Fig. 2: Type I–F PaeCascade could activate endogenous genes in human cells.

a Quantitative PCR analysis of HBB transcription level in HEK293T cells transfected with type I–F PaeCascade 2-vector systems and crRNA targeting HBB. Left: schematic illustration of different type I–F PaeCascade VPR activators generated from 2-vector systems in Fig. 1f.

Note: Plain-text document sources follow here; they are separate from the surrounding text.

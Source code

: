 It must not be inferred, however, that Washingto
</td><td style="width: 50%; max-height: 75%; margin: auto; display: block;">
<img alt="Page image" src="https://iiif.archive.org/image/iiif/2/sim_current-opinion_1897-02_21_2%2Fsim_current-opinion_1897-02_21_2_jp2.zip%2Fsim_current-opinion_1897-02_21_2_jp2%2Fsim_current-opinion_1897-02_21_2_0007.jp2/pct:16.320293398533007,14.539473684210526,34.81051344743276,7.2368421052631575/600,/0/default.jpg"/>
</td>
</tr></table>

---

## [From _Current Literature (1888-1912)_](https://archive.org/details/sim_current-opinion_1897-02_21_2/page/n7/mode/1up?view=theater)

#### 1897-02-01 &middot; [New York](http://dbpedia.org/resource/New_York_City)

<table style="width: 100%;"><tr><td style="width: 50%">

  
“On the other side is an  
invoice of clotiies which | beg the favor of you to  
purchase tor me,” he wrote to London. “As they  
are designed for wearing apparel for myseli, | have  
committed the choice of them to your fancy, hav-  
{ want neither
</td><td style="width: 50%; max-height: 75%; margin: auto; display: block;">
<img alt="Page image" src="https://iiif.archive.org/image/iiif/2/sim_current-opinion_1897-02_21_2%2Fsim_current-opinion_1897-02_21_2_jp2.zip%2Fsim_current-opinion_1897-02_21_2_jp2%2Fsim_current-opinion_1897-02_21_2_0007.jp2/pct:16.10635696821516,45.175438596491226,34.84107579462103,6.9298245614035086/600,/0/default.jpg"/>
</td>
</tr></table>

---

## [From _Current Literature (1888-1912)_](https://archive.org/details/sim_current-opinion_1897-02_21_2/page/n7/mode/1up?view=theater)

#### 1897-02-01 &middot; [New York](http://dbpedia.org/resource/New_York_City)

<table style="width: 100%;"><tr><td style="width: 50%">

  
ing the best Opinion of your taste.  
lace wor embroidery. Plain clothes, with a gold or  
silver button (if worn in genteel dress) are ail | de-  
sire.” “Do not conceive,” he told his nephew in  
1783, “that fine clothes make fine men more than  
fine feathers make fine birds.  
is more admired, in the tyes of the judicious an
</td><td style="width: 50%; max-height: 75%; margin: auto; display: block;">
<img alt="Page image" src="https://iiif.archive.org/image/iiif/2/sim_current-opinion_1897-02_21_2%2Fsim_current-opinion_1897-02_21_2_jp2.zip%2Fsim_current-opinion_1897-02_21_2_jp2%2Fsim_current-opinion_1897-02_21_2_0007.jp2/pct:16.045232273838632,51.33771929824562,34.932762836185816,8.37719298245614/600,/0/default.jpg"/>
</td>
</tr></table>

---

Gray: Csy1; red: Csy2; blue: Csy3; yellow: Csy4; orange flag: VPR. Different fusions of PaeCascade subunits resulted in different locations and copy numbers of VPR. HEK293T cells were transfected with PaeCascade 2-vector systems and crRNA vector. 48 h post-transfection, cells were lysed for RNA extraction and quantitative PCR assay. b Quantitative PCR analysis of gene transcription levels in HEK293T cells transfected with type I–F PaeCascade VPR (Csy3-VPR 2-vector system) targeting different regions upstream the transcriptional start site (TSS) of six genes (HBB, HBG, SOX2, OCT4, IL1B, and IL1R2). n.d.: not determined. c Histogram showing the normalized mean transcription activating levels of HBB, HBG, SOX2, OCT4, IL1B, and IL1R2 induced by type I–F PaeCascade VPR (Csy3-VPR 2-vector system) transcription activator targeting different regions upstream of TSS. For normalization of data from different TSS among different genes, data in the same gene were processed by percentage normalization with 100% defined by the sum of all values in data set. The normalized values of all six genes were pooled and plotted as box & whiskers plot with min to max option. The median value is displayed as the center of the data set, and is derived using the lower and upper quartile values. The maximum and minimum values are displayed as whiskers. d The efficiency of target gene activation as a function of basal transcript levels. Data from (b) were plotted by fold changes comparing to negative control and relative basal transcript level of HBB, HBG, SOX2, OCT4, IL1B, and IL1R2. Each dot represented the mean relative activation level of each crRNA from the three replications in (b). Ctrl: non-targeting crRNA control. Data in (a, b) represented three biological repeats and displayed as mean ± S.E.M. Statistical significance was calculated using one-way ANOVA (*P < 0.05; **P < 0.01; ***P < 0.001). Source data are provided as a Source Data file.